Elford, who died last year at the age of 86, was, to borrow a line from Andrew Frankel, quick “in almost anything he drove”. The British racer’s defining year was 1968, when, in the space of a few months, he won the Monte Carlo Rally, Daytona 24 Hours, Nürburgring 1000km and Targa Florio, before going on to make his debut in Formula One.
“Whatever I did in a car I could always do it, whether it was driving downhill on ice or snow, or driving down the Mulsanne straight at night at 250mph in a 917,” he told Motor Sport. “It was the one thing I could do well.”
Until Chris Ingram’s success in 2019, Elford, nicknamed ‘Quick Vic’, was the last British driver to win the European Rally Championship.
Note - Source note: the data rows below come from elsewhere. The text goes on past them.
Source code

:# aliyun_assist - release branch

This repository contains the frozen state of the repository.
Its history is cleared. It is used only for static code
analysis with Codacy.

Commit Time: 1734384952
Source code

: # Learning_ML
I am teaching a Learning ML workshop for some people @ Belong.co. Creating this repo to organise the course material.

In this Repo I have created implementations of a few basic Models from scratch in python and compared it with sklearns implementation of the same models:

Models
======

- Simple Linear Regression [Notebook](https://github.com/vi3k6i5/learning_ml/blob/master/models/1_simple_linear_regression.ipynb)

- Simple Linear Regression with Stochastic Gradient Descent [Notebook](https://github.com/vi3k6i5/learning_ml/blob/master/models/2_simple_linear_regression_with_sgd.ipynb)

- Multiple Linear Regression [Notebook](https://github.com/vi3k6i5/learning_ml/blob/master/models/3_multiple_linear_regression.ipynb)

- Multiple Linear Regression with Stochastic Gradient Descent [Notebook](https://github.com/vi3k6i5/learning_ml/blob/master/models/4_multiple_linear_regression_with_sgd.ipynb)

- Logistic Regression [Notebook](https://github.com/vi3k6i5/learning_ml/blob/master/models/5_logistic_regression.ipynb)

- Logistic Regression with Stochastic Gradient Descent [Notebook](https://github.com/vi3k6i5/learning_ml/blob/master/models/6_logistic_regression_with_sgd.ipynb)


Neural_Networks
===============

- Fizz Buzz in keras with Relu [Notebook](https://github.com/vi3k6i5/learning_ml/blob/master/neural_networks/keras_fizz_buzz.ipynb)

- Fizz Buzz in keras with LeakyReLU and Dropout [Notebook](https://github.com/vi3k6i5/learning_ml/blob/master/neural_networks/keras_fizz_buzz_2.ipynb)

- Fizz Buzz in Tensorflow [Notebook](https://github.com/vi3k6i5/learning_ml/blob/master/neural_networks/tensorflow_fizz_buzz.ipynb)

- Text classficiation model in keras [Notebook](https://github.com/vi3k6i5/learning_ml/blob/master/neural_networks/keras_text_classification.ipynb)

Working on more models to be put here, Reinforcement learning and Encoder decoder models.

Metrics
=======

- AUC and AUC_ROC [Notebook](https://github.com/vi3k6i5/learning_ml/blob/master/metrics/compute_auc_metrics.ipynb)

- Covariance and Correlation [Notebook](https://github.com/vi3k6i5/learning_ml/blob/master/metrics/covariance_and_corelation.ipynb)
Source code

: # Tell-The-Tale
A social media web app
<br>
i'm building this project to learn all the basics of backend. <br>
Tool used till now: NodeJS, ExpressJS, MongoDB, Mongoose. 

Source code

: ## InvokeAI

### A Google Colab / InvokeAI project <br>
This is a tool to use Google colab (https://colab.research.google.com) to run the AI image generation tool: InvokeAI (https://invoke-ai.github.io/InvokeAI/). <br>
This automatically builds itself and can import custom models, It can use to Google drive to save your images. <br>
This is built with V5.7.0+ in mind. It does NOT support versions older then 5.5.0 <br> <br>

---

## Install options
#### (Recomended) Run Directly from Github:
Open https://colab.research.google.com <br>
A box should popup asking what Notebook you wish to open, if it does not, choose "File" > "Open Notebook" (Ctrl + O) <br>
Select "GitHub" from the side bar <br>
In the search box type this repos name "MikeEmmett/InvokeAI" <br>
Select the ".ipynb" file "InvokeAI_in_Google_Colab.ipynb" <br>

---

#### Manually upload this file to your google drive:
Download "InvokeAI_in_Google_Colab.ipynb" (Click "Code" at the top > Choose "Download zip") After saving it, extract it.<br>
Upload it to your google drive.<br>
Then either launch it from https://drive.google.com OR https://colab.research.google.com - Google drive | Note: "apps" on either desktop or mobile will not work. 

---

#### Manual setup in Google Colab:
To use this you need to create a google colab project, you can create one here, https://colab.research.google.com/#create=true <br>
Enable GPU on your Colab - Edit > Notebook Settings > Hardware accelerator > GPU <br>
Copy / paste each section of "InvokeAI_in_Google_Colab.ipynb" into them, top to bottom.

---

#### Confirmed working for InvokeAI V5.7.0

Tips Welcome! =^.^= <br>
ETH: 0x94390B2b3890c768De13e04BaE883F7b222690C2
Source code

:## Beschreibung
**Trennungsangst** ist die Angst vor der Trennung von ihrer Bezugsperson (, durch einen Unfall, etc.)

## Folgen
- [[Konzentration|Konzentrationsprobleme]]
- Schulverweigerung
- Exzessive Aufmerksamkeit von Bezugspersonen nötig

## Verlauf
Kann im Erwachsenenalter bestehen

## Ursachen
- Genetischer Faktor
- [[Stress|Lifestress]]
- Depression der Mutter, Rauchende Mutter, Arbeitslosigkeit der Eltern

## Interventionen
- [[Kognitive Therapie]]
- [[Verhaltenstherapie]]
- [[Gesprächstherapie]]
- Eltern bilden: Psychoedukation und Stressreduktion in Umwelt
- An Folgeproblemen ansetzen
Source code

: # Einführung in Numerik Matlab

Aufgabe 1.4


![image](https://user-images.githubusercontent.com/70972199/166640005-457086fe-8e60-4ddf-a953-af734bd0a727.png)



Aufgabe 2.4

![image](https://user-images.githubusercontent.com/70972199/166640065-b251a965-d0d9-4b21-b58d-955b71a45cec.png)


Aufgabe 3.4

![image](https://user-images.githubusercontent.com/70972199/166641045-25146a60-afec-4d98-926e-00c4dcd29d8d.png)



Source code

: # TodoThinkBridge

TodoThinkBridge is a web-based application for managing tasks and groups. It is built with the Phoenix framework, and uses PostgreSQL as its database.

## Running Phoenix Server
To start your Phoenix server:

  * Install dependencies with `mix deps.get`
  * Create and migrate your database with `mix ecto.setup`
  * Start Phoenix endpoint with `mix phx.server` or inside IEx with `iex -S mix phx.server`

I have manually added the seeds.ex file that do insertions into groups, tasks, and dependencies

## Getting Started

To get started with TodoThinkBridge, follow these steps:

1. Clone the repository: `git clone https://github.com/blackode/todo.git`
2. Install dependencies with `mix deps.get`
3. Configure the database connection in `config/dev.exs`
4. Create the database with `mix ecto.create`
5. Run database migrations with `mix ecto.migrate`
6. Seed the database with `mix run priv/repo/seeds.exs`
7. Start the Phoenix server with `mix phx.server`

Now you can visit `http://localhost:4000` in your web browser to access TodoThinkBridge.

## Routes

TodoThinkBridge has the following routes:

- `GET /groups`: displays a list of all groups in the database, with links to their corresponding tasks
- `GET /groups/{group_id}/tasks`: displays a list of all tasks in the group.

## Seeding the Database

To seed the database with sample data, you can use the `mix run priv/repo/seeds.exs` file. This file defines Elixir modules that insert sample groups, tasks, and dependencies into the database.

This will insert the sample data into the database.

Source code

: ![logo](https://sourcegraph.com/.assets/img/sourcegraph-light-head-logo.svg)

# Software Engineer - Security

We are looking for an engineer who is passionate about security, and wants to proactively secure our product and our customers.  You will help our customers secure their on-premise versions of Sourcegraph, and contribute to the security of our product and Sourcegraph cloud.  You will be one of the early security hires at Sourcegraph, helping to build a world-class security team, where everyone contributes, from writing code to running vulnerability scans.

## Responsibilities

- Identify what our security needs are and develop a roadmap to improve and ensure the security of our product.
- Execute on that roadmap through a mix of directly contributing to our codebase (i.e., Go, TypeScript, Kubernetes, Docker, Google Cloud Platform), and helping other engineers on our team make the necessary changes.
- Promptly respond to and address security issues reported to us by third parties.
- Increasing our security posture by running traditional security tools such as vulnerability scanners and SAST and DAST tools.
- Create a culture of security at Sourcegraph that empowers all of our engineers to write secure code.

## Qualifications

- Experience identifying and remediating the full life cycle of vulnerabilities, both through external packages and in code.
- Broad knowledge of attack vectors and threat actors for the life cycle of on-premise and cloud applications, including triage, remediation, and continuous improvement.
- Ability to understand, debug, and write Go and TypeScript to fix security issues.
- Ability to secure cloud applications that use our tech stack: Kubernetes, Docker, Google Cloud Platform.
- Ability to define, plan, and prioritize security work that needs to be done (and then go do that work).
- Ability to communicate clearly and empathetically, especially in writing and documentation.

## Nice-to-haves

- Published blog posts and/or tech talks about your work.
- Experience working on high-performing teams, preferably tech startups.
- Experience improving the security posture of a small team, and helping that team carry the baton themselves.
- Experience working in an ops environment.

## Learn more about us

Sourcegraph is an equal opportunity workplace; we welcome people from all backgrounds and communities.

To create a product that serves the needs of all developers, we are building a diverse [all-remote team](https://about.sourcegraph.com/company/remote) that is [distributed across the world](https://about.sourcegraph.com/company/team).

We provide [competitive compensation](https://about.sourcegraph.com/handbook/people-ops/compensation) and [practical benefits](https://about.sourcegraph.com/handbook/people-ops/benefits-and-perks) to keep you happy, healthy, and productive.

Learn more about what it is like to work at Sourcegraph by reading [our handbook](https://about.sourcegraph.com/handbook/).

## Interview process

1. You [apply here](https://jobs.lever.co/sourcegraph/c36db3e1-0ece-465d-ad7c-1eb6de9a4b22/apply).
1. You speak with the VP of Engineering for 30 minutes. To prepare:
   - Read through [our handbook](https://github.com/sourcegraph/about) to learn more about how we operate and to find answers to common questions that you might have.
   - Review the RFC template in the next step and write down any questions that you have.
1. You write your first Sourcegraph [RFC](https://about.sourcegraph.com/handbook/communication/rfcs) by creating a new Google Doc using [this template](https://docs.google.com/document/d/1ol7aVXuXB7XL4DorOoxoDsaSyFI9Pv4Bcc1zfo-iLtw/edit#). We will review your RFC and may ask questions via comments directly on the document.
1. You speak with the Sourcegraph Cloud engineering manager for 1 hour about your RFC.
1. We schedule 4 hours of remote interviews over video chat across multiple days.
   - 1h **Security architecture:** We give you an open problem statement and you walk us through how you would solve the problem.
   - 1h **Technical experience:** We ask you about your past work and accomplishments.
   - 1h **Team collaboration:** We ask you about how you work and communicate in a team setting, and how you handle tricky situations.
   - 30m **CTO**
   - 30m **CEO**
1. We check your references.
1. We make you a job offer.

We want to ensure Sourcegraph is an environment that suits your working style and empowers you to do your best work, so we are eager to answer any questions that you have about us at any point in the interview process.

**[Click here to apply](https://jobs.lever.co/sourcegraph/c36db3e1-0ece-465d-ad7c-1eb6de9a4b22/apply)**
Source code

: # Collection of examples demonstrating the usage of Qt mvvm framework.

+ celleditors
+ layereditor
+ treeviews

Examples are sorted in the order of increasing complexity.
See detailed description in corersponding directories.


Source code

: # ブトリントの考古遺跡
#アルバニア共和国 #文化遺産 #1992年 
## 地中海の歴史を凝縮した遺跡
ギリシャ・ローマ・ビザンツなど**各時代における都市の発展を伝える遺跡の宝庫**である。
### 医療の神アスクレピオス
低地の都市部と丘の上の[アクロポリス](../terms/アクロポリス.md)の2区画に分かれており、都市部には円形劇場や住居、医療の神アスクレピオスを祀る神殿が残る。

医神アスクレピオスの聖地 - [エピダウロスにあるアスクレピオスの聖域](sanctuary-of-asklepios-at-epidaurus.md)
Ingram paid tribute to the racing legend, saying: “Vic was not only [one] of the greatest drivers in British motorsport history, he was also a very kind man. I was very touched that he made the effort to write me some words of wisdom before I proudly followed in his footsteps.”
The 1968 Targa Florio was arguably Elford’s greatest achievement. Partnered with Umberto Maglioli, a winner in 1953 and 1956, the pair would be racing a Porsche 907 K, one of just 21 built during 1967 and 1968. Chassis 025 won, but not without drama.
Just a miles into the race, Elford discovered that the Porsche had no drive. He got out and discovered that the centre-lock nut on the rear right wheel had worked loose, removing the wheel from its splines. What happened next was, according to Elford, the “most amazing scene I have ever experienced. Before I could even get the jack out of the car, spectators swarmed down from their vantage points above the road and physically lifted the car while I re-tightened the wheel.”
Elford and 025 reached the unofficial pitstop halfway through the 45-mile lap, where the race mechanics replaced the rear wheel. Just a short distance later, the same wheel nut worked loose, sending the Porsche out of control. The result was a broken wheel, a punctured front tyre and the race slipping away from Elford’s grasp.
Again, the race-mad locals came to the rescue of the stricken driver, the rear wheel was re-tightened and a space-saver wheel fitted to the front. Once back at the pits, all four wheels and centre-locks were replaced ahead of the second lap, by which time Elford and the Porsche 907 were some 18 minutes behind the leading car.
With the race seemingly lost, Elford set off in the hope of securing a lap record and completed three laps before handing the Porsche to Maglioli. Having steered a Lancia D20 to victory in 1953 and a Porsche 550 Spyder in 1956, the Italian had the experience required to deliver two incident-free laps, before entrusting the final phase of the race to ‘Quick Vic’.
What happened next was nothing short of sensational. Elford closed the gap on the leading Alfa Romeo Tipo 33, completing three record-breaking laps in succession and overtaking the Alfa with half a lap remaining. His lead at the end was over three minutes as he completed the race in a record time of six hours 28 minutes and 47.9 seconds – beating the previous record by nearly 10 minutes.
The 907 was phased out at the end of the 1968 season, so 025 was sold to the Valvoline Racing Team owned by the Swiss driver Siegfried Lang. An incident in 1969 prompted Lang to have 025 rebuilt in Spyder configuration, before another shunt in 1970 proved fatal for the Swiss racer.
Having passed through the hands of a couple of owners, 025 caught the attention of noted Porsche prototype authority, Dale Miller, who recognised its significance in the annals of Targa Florio history. The car crossed the Atlantic in 2000, where it was restored to its original configuration.
Once completed, the 907 was shipped to Dr. Julio Palmaz, whose collection of Porsche sports racing cars was rivalled only by the Porsche Museum. Its recent history includes class wins at the 2007 and 2012 Amelia Island Concours d’Elegance.
Given the provenance, is it any wonder that the Porsche comes with a pre-auction estimate €4,500,000 to €5,500,000 (£3.7m to £4.5m)? David Swig, Broad Arrow Group’s senior car specialist, says it is “hands-down one of the most world-famous Porsche prototype racers of the 1960s.” Quite.